Autre solution, issue de la pratique, Eric Woerth pourrait remettre sa démission sur la demande du Président, comme l’avait fait le gouvernement Rocard en 1991. Une démission qui pourrait être un aveu de culpabilité ou constaterait simplement l’échec d’Eric Woerth à combattre les accusations portées à son encontre, et son impossibilité de continuer à conduire la politique qui lui avait été confiée.

Mais, pour l’heure, le Ministre ne semble pas enclin à se laisser faire : « Je suis une cible politique, on veut ralentir la réforme des retraites » scande Eric Woerth, actuel ministre du Travail.

 

Une responsabilité pénale ?

La responsabilité pénale d’Eric Woerth pourrait également être engagée si les faits qui lui sont reprochés dans le cadre des fraudes fiscales étaient avérés.

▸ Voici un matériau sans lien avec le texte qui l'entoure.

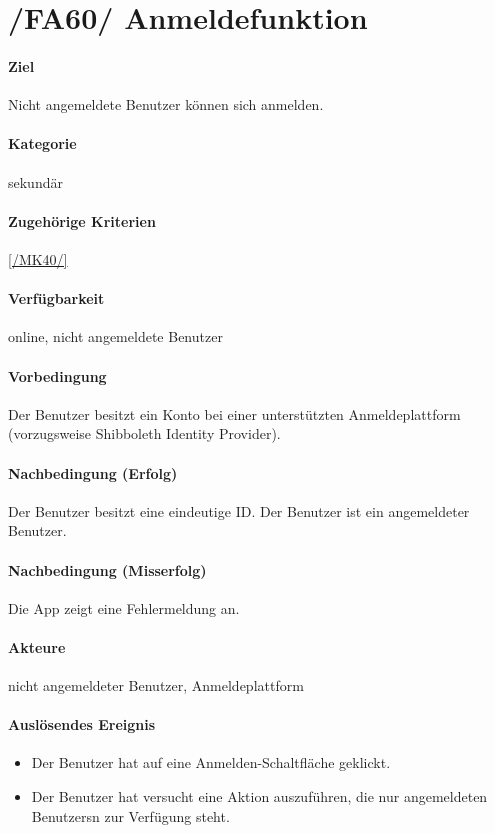 \section[Anmeldefunktion]{/FA60/ Anmeldefunktion}
\label{/FA60/}
\paragraph{Ziel}
Nicht angemeldete \Gls{Benutzer} können sich anmelden.
\paragraph{Kategorie}
sekundär
\paragraph{Zugehörige Kriterien}
\ref{/MK40/}
\paragraph{Verfügbarkeit}
online, nicht angemeldete Benutzer
\paragraph{Vorbedingung}
Der \Gls{Benutzer} besitzt ein Konto bei einer unterstützten Anmeldeplattform (vorzugsweise Shibboleth Identity Provider).
\paragraph{Nachbedingung (Erfolg)}
Der \Gls{Benutzer} besitzt eine eindeutige \Gls{ID}. Der \Gls{Benutzer} ist ein \dq angemeldeter \Gls{Benutzer}\dq{}.
\paragraph{Nachbedingung (Misserfolg)}
Die App zeigt eine Fehlermeldung an.
\paragraph{Akteure}
nicht angemeldeter \Gls{Benutzer}, Anmeldeplattform
\paragraph{Auslösendes Ereignis}
\begin{itemize}
      \item Der \Gls{Benutzer} hat auf eine \dq Anmelden\dq{}-Schaltfläche geklickt.
      \item Der \Gls{Benutzer} hat versucht eine Aktion auszuführen, die nur angemeldeten \Glspl{Benutzer}n zur Verfügung steht.
\end{itemize}
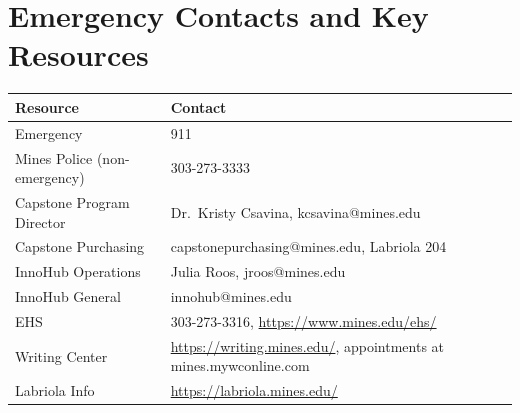 \section{Emergency Contacts and Key Resources}

\begin{center}\small
\begin{tabularx}{\textwidth}{lX}
\toprule
\textbf{Resource} & \textbf{Contact} \\
\midrule
Emergency & 911 \\
Mines Police (non-emergency) & 303-273-3333 \\
Capstone Program Director & Dr.\ Kristy Csavina, kcsavina@mines.edu \\
Capstone Purchasing & capstonepurchasing@mines.edu, Labriola 204 \\
InnoHub Operations & Julia Roos, jroos@mines.edu \\
InnoHub General & innohub@mines.edu \\
EHS & 303-273-3316, \url{https://www.mines.edu/ehs/} \\
Writing Center & \url{https://writing.mines.edu/}, appointments at mines.mywconline.com \\
Labriola Info & \url{https://labriola.mines.edu/} \\
\bottomrule
\end{tabularx}
\end{center}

En tant que Ministre, les actes commis dans l’exercice de ses fonctions peuvent engager sa responsabilité devant la Cour de Justice de la République sur la requête d’un particulier. Les requêtes sont examinées par une commission composée de magistrats professionnels, et sont ensuite soit classées, soit transmises au procureur général près la Cour de Cassation pour saisir la Cour de justice de la République.

Celle-ci est composée de 12 parlementaires et de trois juges professionnels (magistrats du siège à la Cour de cassation), dont l’un d’eux préside la Cour.

 

Retraites: Woerth, l’embarrassant porte-parole

 

Les révélations du Journal du dimanche tombent au pire moment pour le Ministre, alors que les discussions sur la réforme restent très tendues. Près de 2 millions de manifestants ont participé jeudi 24 juin à la mobilisation contre la réforme des retraites, selon la CFDT et la CGT, et 800 000 selon le ministère de l'Intérieur.

Plusieurs personnalités au sein du gouvernement ont assuré être « à l'écoute » des inquiétudes des organisations syndicales et des manifestants. Tout en refusant néanmoins de modifier les points essentiels du projet.

 

Le mercredi 16 juin 2010, après plusieurs mois de discussion et d’affrontement, notamment sur la problématique de l’âge légal de départ à la retraite, Eric Woerth avait présenté son avant-projet de réforme des retraites. Malgré les critiques virulentes avancées par l’opposition et une partie de la population, le gouvernement ne change pas de cap et présentera, le 13 juillet 2010, son projet finalisé en Conseil des ministres.